Saved data entries:

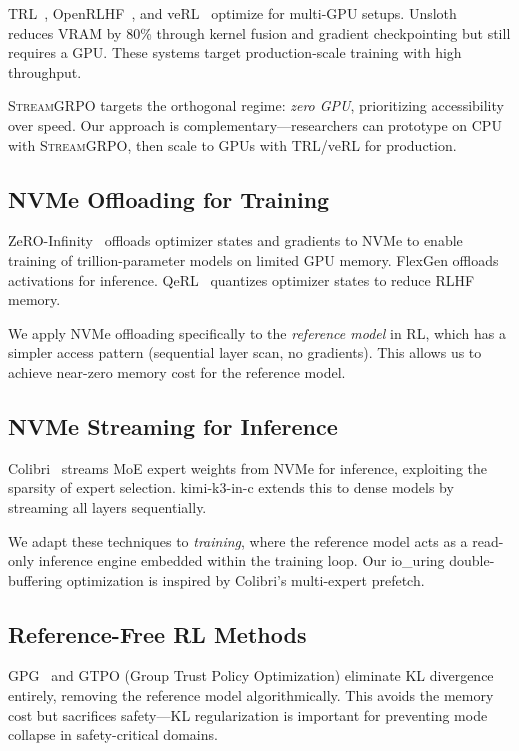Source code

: \documentclass[sigconf,review,anonymous]{acmart}
\begin{document}
TRL~\cite{trl2024}, OpenRLHF~\cite{hu2024openrlhf}, and veRL~\cite{verl2025} optimize for multi-GPU setups. Unsloth~\cite{unsloth2024} reduces VRAM by 80\% through kernel fusion and gradient checkpointing but still requires a GPU. These systems target production-scale training with high throughput.

\textsc{StreamGRPO} targets the orthogonal regime: \emph{zero GPU}, prioritizing accessibility over speed. Our approach is complementary---researchers can prototype on CPU with \textsc{StreamGRPO}, then scale to GPUs with TRL/veRL for production.

\subsection{NVMe Offloading for Training}

ZeRO-Infinity~\cite{rajbhandari2021zero} offloads optimizer states and gradients to NVMe to enable training of trillion-parameter models on limited GPU memory. FlexGen offloads activations for inference. QeRL~\cite{zheng2025qerl} quantizes optimizer states to reduce RLHF memory.

We apply NVMe offloading specifically to the \emph{reference model} in RL, which has a simpler access pattern (sequential layer scan, no gradients). This allows us to achieve near-zero memory cost for the reference model.

\subsection{NVMe Streaming for Inference}

Colibri~\cite{colibri2026} streams MoE expert weights from NVMe for inference, exploiting the sparsity of expert selection. kimi-k3-in-c extends this to dense models by streaming all layers sequentially.

We adapt these techniques to \emph{training}, where the reference model acts as a read-only inference engine embedded within the training loop. Our io\_uring double-buffering optimization is inspired by Colibri's multi-expert prefetch.

\subsection{Reference-Free RL Methods}

GPG~\cite{xie2025gpg} and GTPO (Group Trust Policy Optimization) eliminate KL divergence entirely, removing the reference model algorithmically. This avoids the memory cost but sacrifices safety---KL regularization is important for preventing mode collapse in safety-critical domains.
\end{document}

DIRECTIONS FOR THIS TASK: Repeat the data word for word; drop the pictures.

TASK ANSWER:
Source code

: \documentclass[sigconf,review,anonymous]{acmart}
\begin{document}
TRL~\cite{trl2024}, OpenRLHF~\cite{hu2024openrlhf}, and veRL~\cite{verl2025} optimize for multi-GPU setups. Unsloth~\cite{unsloth2024} reduces VRAM by 80\% through kernel fusion and gradient checkpointing but still requires a GPU. These systems target production-scale training with high throughput.

\textsc{StreamGRPO} targets the orthogonal regime: \emph{zero GPU}, prioritizing accessibility over speed. Our approach is complementary---researchers can prototype on CPU with \textsc{StreamGRPO}, then scale to GPUs with TRL/veRL for production.

\subsection{NVMe Offloading for Training}

ZeRO-Infinity~\cite{rajbhandari2021zero} offloads optimizer states and gradients to NVMe to enable training of trillion-parameter models on limited GPU memory. FlexGen offloads activations for inference. QeRL~\cite{zheng2025qerl} quantizes optimizer states to reduce RLHF memory.

We apply NVMe offloading specifically to the \emph{reference model} in RL, which has a simpler access pattern (sequential layer scan, no gradients). This allows us to achieve near-zero memory cost for the reference model.

\subsection{NVMe Streaming for Inference}

Colibri~\cite{colibri2026} streams MoE expert weights from NVMe for inference, exploiting the sparsity of expert selection. kimi-k3-in-c extends this to dense models by streaming all layers sequentially.

We adapt these techniques to \emph{training}, where the reference model acts as a read-only inference engine embedded within the training loop. Our io\_uring double-buffering optimization is inspired by Colibri's multi-expert prefetch.

\subsection{Reference-Free RL Methods}

GPG~\cite{xie2025gpg} and GTPO (Group Trust Policy Optimization) eliminate KL divergence entirely, removing the reference model algorithmically. This avoids the memory cost but sacrifices safety---KL regularization is important for preventing mode collapse in safety-critical domains.
\end{document}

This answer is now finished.